Fin des moteurs thermiques en 2035 : des bâtons dans les roues

L’Europe arrivera-t-elle a tenir sa promesse d’une mobilité décarbonnée ?

Alexis Braillon

Le 14 février 2023, l’Union européenne a validé la loi scellant l’interdiction des ventes de voitures thermiques à compter de 2035. Cette ambition est aujourd’hui critiquée par les constructeurs, institutions, certains politiques et autres commentateurs.

© Dušan Cvetanović

Initialement enthousiastes, les grandes marques affichent désormais des réticences face à cet objectif. La principale raison invoquée est la baisse de l’engouement récemment observé avec le tassement des ventes de véhicules électriques.

Renault a ainsi émis des messages contradictoires. Luca de Meo, directeur général, déclarait récemment dans Les Echos que l’objectif de 100 % de ventes de véhicules électriques en 2035 était « compliqué ». Cependant, il a ensuite précisé que la marque reste « hyper convaincue » que l’électrique dominera en Europe et qu’elle est la meilleure solution pour réduire l’impact environnemental du transport.

Bien que certains partis politiques aient tenté de remettre en question ces échéances lors des élections européennes, la réélection d’Ursula von der Leyen à la présidence de la Commission européenne semble confirmer la poursuite de cet objectif.

Tres ambitieuse, Volvo souhaitait ne plus vendre de voitures electriques apres 2030. Jim Rowan, le patron du constructeur suédois explique dorenvant que « nos hybrides rechargeables et nos hybrides simples sont encore très populaires auprès de nos clients, et nous continuerons à investir dans cette gamme ». Sous-entendu, Volvo continuera de commercialiser des voitures non-electriques apres 2030.

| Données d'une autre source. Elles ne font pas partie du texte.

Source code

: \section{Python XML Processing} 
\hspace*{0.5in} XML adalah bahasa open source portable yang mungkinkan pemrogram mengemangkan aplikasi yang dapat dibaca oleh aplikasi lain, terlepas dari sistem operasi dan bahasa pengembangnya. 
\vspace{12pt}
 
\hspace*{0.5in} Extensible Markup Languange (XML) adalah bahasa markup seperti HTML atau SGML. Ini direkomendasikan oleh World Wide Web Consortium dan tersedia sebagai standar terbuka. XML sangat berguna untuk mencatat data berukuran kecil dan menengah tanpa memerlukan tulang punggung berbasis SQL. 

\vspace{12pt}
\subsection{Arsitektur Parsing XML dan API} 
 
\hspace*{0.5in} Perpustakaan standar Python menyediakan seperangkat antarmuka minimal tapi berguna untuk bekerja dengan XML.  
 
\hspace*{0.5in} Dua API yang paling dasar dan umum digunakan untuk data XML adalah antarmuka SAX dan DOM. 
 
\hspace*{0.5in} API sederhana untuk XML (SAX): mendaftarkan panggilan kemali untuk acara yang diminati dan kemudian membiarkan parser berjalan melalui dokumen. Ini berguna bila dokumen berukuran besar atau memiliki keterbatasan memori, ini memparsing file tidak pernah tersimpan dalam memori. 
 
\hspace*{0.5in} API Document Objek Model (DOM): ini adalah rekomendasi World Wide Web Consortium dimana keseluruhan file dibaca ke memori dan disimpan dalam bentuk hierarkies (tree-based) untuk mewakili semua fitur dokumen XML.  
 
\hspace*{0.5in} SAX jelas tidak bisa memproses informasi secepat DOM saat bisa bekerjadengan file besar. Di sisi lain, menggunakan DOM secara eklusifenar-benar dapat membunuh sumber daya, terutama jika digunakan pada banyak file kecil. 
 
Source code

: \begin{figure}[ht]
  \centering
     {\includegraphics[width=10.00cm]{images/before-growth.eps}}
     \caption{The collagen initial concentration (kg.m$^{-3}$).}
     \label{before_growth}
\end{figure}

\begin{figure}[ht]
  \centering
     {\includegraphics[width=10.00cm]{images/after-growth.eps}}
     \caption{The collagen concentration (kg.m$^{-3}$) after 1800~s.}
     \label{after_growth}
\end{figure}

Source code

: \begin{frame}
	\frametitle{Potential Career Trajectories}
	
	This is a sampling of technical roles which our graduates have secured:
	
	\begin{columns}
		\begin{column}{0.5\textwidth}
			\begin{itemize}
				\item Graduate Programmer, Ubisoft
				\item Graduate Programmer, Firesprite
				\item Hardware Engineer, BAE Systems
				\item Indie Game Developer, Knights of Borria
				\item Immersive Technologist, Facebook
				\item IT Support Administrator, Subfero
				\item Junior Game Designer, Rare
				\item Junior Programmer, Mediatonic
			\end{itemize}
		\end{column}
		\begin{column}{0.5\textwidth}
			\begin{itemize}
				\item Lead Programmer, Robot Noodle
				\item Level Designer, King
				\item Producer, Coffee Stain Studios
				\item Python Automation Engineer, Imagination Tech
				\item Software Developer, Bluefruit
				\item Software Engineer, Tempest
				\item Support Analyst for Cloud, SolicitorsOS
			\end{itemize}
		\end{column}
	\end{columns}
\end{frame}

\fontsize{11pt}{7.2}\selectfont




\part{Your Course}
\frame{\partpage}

En plus de l’interdiction totale en 2035, les constructeurs doivent également respecter des objectifs intermédiaires visant à réduire progressivement la part des véhicules thermiques et hybrides au profit des véhicules électriques. Dès 2025, des amendes significatives menacent les constructeurs s’ils ne vendent pas suffisamment de voitures « propres ». Pour faire simple, les ventes de voitures électriques devraient constituer environ 25% des ventes totales. La moyenne est à environ 15% aujourd’hui.

Les estimations donnent des amendes qui se chiffrent en milliards d’euros. Le groupe Volkswagen pourrait payer 4 à 5 milliards d’euros, tandis que Renault et Stellantis s’exposent à des amendes avoisinnant le milliard d’euros.

Une alternative anecdotique est l’utilisation de carburants synthétiques. Apres des semaines de discussions, la Commission autorisera la commercialisation de moteurs thermiques apres 2035 « à la condition qu’ils utilisent exclusivement des carburants synthétiques ». Cependant, leur coût élevé, entre 2 et 3 euros le litre, pose problème. Porsche a inauguré une usine de production de e-carburants au Chili fin 2022, visant une production annuelle de 500 millions de litres à partir de 2026.

Ferrari, quant à elle, souhaite continuer à développer des véhicules équipés de moteurs à combustion interne après 2035 grâce aux carburants synthétiques. Mais tout cela concerne principalement des niches spécifiques, telles que le sport automobile et les clients fortunés.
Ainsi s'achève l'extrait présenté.